Solid-state batteries are a safer and higher energy density alternative to current liquid electrolyte batteries. Their performance has been hindered by the solid-solid interface (SSI) that forms between the solid electrolyte and electrodes. Insight into the SSI chemistry is exceptionally difficult using standard interrogative techniques as the SSI is nanometers thick, highly disordered, and buried deep within the electrochemical cell precluding any information on the dynamics of formation. Recent studies on solid-state batteries have focused on ex-situ characterization, looking at the changes induced after cycling either in the charged/discharged state however these techniques do not offer any insight into the complex kinetics and metastable phase transformations occurring under bias at the SSI. Understanding the atomic mechanisms occurring at the biased SSI is critical to a breakthrough in the development and enhancement of solid-state battery performance.

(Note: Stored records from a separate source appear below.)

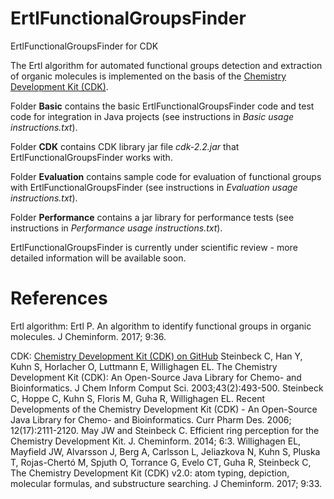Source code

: # ErtlFunctionalGroupsFinder
ErtlFunctionalGroupsFinder for CDK

The Ertl algorithm for automated functional groups detection and extraction of organic molecules is implemented on the basis of the [Chemistry Development Kit (CDK)](https://cdk.github.io/).

Folder **Basic** contains the basic ErtlFunctionalGroupsFinder code and test code for integration in Java projects (see instructions in *Basic usage instructions.txt*).

Folder **CDK** contains CDK library jar file *cdk-2.2.jar* that ErtlFunctionalGroupsFinder works with.

Folder **Evaluation** contains sample code for evaluation of functional groups with ErtlFunctionalGroupsFinder (see instructions in *Evaluation usage instructions.txt*).

Folder **Performance** contains a jar library for performance tests (see instructions in *Performance usage instructions.txt*).

ErtlFunctionalGroupsFinder is currently under scientific review - more detailed information will be available soon.

# References
Ertl algorithm:
Ertl P. An algorithm to identify functional groups in organic molecules. J Cheminform. 2017; 9:36.

CDK:
[Chemistry Development Kit (CDK) on GitHub](https://cdk.github.io/)
Steinbeck C, Han Y, Kuhn S, Horlacher O, Luttmann E, Willighagen EL. The Chemistry Development Kit (CDK): An Open-Source Java Library for Chemo- and Bioinformatics. J Chem Inform Comput Sci. 2003;43(2):493-500.
Steinbeck C, Hoppe C, Kuhn S, Floris M, Guha R, Willighagen EL. Recent Developments of the Chemistry Development Kit (CDK) - An Open-Source Java Library for Chemo- and Bioinformatics. Curr Pharm Des. 2006; 12(17):2111-2120.
May JW and Steinbeck C. Efficient ring perception for the Chemistry Development Kit. J. Cheminform. 2014; 6:3.
Willighagen EL, Mayfield JW, Alvarsson J, Berg A, Carlsson L, Jeliazkova N, Kuhn S, Pluska T, Rojas-Chertó M, Spjuth O, Torrance G, Evelo CT, Guha R, Steinbeck C, The Chemistry Development Kit (CDK) v2.0: atom typing, depiction, molecular formulas, and substructure searching. J Cheminform. 2017; 9:33.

Probing the SSI during charging and discharging requires a non-destructive operando experimental technique sensitive to the small quantity of the SSI and capable of detecting simultaneously structure and dynamics, all within a fully operational cell. Solid-state nuclear magnetic resonance (NMR) spectroscopy is uniquely suited to address these challenges as it is sensitive to local structure and dynamics and the signal arises from the entirety of the sample volume, making buried interfaces observable. A complication for solid state NMR experiments is the requirement of spinning the sample at high speeds to enhance spectral resolution. The sample spinning requirement creates many technical challenges due to the metallic components generating eddy currents and further requires novel ways of charging the battery wirelessly for the operando capability. Although operando NMR has been developed for liquid electrolyte batteries, these methods cannot be extended to solid-state samples as there are numerous broadening mechanisms for solids that prevent any signal from being adequately measured. LLNL has developed technology to surpass these limitations and provide operando capabilities for solid-state magic angle spinning (MAS) NMR.
NMR provides information on specific elements like Li, can easily observe disordered and amorphous phases, and can obtain signal from the whole battery volume so buried features like interfaces are observable. Ex-situ MAS NMR offers complimentary information however lacks the ability to observe dynamics under a bias, as such misses key information regarding the mechanisms of ion dynamics related to battery performance. The operando MAS NMR technique fills the previous experimental gap within solid-state batteries for investigating degradation mechanisms and evolving chemistry of the internal components and their dynamics.
There are prominent technical challenges arising from spinning a battery on the order of kilohertz as required by magic angle spinning in order to obtain spectral resolution that are addressed and enable operando solid-state NMR. The operando NMR measurement allows for continuous monitoring of the battery components and of potential metastable states that may exist during charge cycling. Outside of monitoring the changes of battery components in an operando measurement, this technology enables the user to perform other advanced solid-state NMR experiments while applying an electrical bias thus enabling characteristic information of the materials to be acquired. It should be noted, implementation of this technology requires a NMR spectrometer and integration into a pre-existing NMR probe.
Operando solid-state NMR for batteries fills a critical experimental void by providing direct access to the complex kinetics occurring at the solid-solid interface under bias and allows for monitoring the extent of chemical reactions and their species within the battery during operation. This technology is wholly novel and adds unique capability to solid-state NMR spectroscopy as an experimental platform for deriving information of materials and devices. Solid-state NMR enables advanced experiments and information that is inaccessible by solution-state NMR and other experimental techniques:
- identification of metastable phases that are only present while the battery is charging or discharging, these would not be observable in ex-situ measurements and have important implications to macroscopic battery performance.
- structural information related to short and intermediate range order such as chemical shift anisotropy, dipolar and quadrupolar coupling constants and element specific dynamics via chemical exchange and spin diffusion.
- dynamics of select ions can be isolated whereas dynamics determined from impedance spectroscopy considers the contributions of all charge carrying species.
- changes to ion dynamics under an electrical bias can be directly measured and the source leading to charge transfer resistances can be identified.
As the technology enables the user to perform solid-state NMR experiments on materials or devices under an electrical bias it offers unique atomic level information on material properties. Specifically, it currently has relevance to the study of electrochemical devices like batteries. The information from NMR experiments provides access into underlying mechanisms influencing battery performance. Information regarding the chemical identity of solid-state battery components including elusive interfacial phases and their dynamics are available and can be monitored before, after, and during charging and discharging. This sort of information is vital to research and development of new solid-state battery technologies, so battery focused research groups in academia, government, and industrial sectors are most interested in this technology.
A working prototype of the rotor insert is being developed concurrently with integration of the system into a commercial NMR probe. Previous testing has identified appropriate conditions for charging a solid-state battery. A record of invention for this technology has been filed.